§ **Assigned task**:
Of all the lines below, output only those starting at the one with "1. Επιλέξτε το" and ending at the one with "Προγραμματίστε τον νυχτερινό φωτισμό.", both ends included, exactly as written.

§ **Data for this task**:
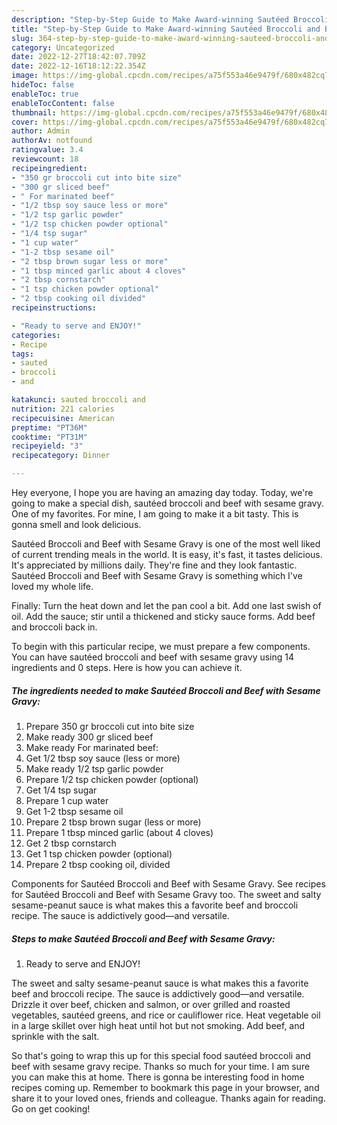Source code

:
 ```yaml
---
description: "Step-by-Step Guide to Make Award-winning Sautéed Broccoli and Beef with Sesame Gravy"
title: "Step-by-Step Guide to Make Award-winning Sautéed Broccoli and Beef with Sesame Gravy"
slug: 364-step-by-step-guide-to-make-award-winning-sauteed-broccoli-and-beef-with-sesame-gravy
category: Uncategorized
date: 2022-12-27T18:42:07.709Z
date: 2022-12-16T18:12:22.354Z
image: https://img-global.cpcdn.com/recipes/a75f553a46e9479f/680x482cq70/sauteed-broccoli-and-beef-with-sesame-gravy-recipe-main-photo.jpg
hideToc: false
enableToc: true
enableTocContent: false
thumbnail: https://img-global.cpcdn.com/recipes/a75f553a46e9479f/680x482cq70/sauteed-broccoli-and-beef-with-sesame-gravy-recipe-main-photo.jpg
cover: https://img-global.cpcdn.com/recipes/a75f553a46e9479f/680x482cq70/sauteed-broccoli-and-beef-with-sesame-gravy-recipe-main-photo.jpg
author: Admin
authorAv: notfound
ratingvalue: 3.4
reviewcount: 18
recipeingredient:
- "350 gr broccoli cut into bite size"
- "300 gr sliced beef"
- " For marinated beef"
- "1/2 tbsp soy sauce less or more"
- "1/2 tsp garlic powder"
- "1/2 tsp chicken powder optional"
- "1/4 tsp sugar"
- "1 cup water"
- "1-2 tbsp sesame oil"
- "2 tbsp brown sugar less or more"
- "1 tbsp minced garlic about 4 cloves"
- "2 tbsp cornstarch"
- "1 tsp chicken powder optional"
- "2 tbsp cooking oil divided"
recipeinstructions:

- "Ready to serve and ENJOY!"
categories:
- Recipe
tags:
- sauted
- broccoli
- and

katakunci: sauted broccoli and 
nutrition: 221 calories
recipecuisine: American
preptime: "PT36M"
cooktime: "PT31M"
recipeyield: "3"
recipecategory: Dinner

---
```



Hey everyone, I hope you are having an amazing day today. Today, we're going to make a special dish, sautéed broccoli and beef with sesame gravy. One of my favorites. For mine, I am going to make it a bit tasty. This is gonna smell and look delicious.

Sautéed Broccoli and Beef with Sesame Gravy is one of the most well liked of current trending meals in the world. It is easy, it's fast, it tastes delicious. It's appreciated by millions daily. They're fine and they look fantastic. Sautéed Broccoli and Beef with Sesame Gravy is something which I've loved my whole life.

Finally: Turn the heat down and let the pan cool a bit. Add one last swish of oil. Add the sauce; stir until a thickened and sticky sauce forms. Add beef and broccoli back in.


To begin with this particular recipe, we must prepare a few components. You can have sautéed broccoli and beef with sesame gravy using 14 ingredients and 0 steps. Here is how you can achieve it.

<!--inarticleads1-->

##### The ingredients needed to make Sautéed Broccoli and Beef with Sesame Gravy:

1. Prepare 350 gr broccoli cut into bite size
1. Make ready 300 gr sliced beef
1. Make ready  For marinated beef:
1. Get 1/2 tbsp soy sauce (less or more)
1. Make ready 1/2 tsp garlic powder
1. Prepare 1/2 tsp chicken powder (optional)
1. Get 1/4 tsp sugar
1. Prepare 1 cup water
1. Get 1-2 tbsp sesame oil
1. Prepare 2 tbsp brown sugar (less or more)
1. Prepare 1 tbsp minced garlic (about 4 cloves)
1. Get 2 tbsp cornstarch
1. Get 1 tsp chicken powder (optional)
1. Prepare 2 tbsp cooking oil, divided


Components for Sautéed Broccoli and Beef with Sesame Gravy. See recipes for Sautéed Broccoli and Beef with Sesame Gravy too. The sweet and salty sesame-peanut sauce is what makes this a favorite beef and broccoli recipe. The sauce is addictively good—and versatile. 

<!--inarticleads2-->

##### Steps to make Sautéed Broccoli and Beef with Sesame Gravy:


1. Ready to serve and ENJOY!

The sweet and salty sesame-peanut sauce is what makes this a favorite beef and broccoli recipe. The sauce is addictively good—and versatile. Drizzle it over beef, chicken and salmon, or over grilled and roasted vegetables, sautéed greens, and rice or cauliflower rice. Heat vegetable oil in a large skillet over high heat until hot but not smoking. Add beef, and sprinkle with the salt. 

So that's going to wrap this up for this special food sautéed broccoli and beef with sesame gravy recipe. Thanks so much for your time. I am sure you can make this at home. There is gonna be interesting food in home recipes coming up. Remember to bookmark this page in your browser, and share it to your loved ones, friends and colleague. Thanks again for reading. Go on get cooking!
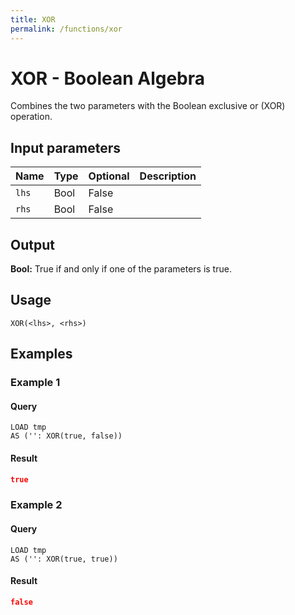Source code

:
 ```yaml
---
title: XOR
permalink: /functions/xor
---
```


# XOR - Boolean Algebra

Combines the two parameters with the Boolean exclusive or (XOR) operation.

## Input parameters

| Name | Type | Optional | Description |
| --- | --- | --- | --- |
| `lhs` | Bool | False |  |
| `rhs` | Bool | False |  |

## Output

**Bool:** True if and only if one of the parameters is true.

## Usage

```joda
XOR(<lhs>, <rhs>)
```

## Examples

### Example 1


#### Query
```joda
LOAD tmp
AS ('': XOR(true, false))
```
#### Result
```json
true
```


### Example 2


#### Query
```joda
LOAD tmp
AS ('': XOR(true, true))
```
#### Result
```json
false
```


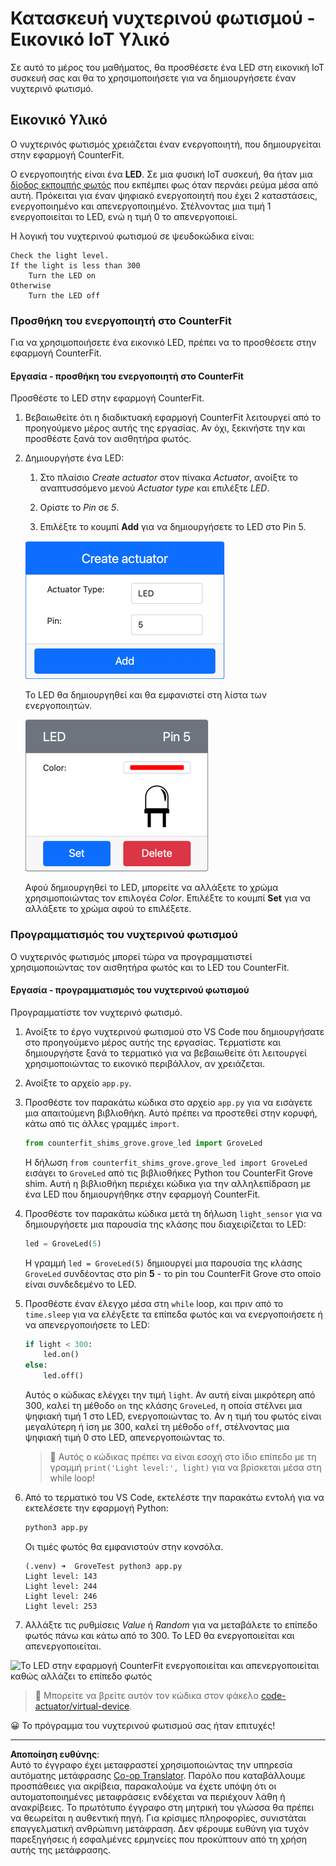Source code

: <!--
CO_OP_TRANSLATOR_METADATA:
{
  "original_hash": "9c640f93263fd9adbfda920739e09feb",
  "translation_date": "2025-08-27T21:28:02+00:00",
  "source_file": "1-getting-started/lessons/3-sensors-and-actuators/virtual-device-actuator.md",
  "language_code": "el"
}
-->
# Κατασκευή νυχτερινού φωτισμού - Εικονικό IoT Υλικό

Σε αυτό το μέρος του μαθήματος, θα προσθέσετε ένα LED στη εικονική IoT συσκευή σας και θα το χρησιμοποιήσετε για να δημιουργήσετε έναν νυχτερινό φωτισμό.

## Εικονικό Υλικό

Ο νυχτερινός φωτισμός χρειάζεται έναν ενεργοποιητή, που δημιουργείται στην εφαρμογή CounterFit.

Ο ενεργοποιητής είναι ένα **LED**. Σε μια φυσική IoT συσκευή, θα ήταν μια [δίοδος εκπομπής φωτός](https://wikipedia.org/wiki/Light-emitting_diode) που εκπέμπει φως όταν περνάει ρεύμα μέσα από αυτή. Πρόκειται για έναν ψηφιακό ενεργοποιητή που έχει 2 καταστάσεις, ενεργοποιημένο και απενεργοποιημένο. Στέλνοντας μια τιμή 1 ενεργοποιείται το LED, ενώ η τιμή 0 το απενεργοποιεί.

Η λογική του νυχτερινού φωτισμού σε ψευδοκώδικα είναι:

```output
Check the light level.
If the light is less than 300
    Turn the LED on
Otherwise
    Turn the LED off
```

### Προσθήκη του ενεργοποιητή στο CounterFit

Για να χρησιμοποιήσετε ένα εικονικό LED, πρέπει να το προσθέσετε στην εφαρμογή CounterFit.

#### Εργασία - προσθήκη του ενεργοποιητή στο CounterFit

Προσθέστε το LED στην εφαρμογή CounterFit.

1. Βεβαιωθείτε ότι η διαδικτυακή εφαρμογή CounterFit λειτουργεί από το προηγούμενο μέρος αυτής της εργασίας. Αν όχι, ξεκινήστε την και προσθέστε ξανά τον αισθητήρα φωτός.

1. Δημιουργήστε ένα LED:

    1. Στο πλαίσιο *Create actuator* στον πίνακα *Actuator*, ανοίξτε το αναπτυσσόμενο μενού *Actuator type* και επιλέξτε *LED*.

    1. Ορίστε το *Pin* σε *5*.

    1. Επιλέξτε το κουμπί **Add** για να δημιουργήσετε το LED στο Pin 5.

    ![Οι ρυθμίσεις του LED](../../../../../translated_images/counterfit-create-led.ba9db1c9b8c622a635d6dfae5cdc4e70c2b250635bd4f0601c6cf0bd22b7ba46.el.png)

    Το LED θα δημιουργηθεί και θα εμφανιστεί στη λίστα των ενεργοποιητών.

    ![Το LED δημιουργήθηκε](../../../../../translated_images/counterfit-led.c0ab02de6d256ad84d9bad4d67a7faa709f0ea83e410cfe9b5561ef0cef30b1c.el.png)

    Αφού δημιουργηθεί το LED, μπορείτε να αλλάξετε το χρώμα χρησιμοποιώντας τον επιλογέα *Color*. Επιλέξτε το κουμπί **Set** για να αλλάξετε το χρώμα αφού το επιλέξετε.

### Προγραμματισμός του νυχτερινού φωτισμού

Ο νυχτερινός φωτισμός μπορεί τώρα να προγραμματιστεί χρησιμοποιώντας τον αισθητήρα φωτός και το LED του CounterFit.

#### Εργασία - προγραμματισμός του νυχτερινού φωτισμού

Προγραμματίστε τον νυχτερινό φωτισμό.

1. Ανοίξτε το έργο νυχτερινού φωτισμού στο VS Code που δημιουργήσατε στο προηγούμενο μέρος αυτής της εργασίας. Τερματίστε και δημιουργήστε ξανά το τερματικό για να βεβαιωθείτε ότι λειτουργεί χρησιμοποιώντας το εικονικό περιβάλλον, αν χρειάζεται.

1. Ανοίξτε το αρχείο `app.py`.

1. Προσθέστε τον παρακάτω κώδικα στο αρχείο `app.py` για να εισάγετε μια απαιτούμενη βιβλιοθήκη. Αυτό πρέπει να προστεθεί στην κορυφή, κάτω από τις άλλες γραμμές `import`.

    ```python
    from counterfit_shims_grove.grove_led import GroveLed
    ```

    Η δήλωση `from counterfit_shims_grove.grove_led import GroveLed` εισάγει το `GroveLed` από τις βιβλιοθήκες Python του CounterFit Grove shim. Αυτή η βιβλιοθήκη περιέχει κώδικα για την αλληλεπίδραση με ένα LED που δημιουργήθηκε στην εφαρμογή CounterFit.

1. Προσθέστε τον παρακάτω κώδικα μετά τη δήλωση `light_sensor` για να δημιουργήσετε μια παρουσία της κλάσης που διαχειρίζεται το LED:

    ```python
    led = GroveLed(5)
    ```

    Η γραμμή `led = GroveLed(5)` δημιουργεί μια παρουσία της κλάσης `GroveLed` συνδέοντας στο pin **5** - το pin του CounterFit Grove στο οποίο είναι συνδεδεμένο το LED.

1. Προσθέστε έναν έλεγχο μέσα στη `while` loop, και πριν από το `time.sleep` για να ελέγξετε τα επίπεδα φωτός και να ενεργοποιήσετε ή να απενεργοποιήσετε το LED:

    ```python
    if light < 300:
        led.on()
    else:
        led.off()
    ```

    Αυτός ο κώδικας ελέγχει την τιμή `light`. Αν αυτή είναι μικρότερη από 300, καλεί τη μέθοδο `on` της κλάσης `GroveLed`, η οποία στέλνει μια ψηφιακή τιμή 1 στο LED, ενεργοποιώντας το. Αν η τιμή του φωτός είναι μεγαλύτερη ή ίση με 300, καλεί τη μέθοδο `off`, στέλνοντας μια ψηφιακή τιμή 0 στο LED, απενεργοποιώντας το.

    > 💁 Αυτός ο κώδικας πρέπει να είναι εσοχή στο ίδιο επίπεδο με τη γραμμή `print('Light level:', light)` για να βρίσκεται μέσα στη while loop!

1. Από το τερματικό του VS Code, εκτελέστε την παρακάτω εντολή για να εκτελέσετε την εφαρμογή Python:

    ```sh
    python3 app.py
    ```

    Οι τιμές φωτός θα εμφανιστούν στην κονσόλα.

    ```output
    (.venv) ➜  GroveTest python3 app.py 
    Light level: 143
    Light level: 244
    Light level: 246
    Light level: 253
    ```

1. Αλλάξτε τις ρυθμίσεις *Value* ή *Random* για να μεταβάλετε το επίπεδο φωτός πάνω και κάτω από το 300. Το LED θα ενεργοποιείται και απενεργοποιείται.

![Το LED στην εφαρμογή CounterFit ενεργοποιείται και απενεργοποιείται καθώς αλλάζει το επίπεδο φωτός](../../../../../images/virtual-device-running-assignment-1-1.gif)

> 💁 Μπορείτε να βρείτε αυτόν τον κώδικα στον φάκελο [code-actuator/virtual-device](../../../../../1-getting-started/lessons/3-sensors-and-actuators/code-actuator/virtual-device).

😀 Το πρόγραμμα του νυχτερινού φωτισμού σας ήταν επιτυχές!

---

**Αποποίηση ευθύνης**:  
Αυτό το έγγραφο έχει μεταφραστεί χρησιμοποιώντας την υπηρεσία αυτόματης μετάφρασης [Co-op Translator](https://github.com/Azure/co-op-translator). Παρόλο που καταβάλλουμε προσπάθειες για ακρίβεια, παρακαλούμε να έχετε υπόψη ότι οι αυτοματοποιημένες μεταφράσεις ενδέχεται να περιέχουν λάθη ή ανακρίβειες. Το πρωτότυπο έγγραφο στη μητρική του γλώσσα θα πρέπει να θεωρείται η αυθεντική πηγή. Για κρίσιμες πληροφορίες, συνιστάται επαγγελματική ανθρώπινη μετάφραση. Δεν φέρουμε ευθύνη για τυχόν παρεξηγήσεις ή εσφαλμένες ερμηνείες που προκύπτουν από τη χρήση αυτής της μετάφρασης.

§ **Answer box**:
    1. Επιλέξτε το κουμπί **Add** για να δημιουργήσετε το LED στο Pin 5.

    ![Οι ρυθμίσεις του LED](../../../../../translated_images/counterfit-create-led.ba9db1c9b8c622a635d6dfae5cdc4e70c2b250635bd4f0601c6cf0bd22b7ba46.el.png)

    Το LED θα δημιουργηθεί και θα εμφανιστεί στη λίστα των ενεργοποιητών.

    ![Το LED δημιουργήθηκε](../../../../../translated_images/counterfit-led.c0ab02de6d256ad84d9bad4d67a7faa709f0ea83e410cfe9b5561ef0cef30b1c.el.png)

    Αφού δημιουργηθεί το LED, μπορείτε να αλλάξετε το χρώμα χρησιμοποιώντας τον επιλογέα *Color*. Επιλέξτε το κουμπί **Set** για να αλλάξετε το χρώμα αφού το επιλέξετε.

### Προγραμματισμός του νυχτερινού φωτισμού

Ο νυχτερινός φωτισμός μπορεί τώρα να προγραμματιστεί χρησιμοποιώντας τον αισθητήρα φωτός και το LED του CounterFit.

#### Εργασία - προγραμματισμός του νυχτερινού φωτισμού

Προγραμματίστε τον νυχτερινό φωτισμό.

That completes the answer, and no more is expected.